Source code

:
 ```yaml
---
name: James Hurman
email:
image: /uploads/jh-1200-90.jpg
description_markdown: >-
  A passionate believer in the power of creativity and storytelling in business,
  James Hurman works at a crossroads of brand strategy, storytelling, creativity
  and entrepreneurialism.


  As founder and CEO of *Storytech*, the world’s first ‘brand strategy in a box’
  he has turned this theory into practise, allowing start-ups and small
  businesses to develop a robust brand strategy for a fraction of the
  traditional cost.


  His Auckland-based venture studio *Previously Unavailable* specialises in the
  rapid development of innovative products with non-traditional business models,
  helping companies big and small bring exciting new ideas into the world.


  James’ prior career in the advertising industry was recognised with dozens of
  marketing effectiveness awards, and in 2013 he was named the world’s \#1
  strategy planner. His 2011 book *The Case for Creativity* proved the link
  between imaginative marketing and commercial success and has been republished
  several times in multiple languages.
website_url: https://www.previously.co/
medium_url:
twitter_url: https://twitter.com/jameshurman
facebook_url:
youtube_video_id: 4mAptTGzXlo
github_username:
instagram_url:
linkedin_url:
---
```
§
*PROMPT*. Your task is to output the full set of records exactly as presented.

*ANSWER FOR THE TASK*.
Source code

:
 ```yaml
---
name: James Hurman
email:
image: /uploads/jh-1200-90.jpg
description_markdown: >-
  A passionate believer in the power of creativity and storytelling in business,
  James Hurman works at a crossroads of brand strategy, storytelling, creativity
  and entrepreneurialism.


  As founder and CEO of *Storytech*, the world’s first ‘brand strategy in a box’
  he has turned this theory into practise, allowing start-ups and small
  businesses to develop a robust brand strategy for a fraction of the
  traditional cost.


  His Auckland-based venture studio *Previously Unavailable* specialises in the
  rapid development of innovative products with non-traditional business models,
  helping companies big and small bring exciting new ideas into the world.


  James’ prior career in the advertising industry was recognised with dozens of
  marketing effectiveness awards, and in 2013 he was named the world’s \#1
  strategy planner. His 2011 book *The Case for Creativity* proved the link
  between imaginative marketing and commercial success and has been republished
  several times in multiple languages.
website_url: https://www.previously.co/
medium_url:
twitter_url: https://twitter.com/jameshurman
facebook_url:
youtube_video_id: 4mAptTGzXlo
github_username:
instagram_url:
linkedin_url:
---
```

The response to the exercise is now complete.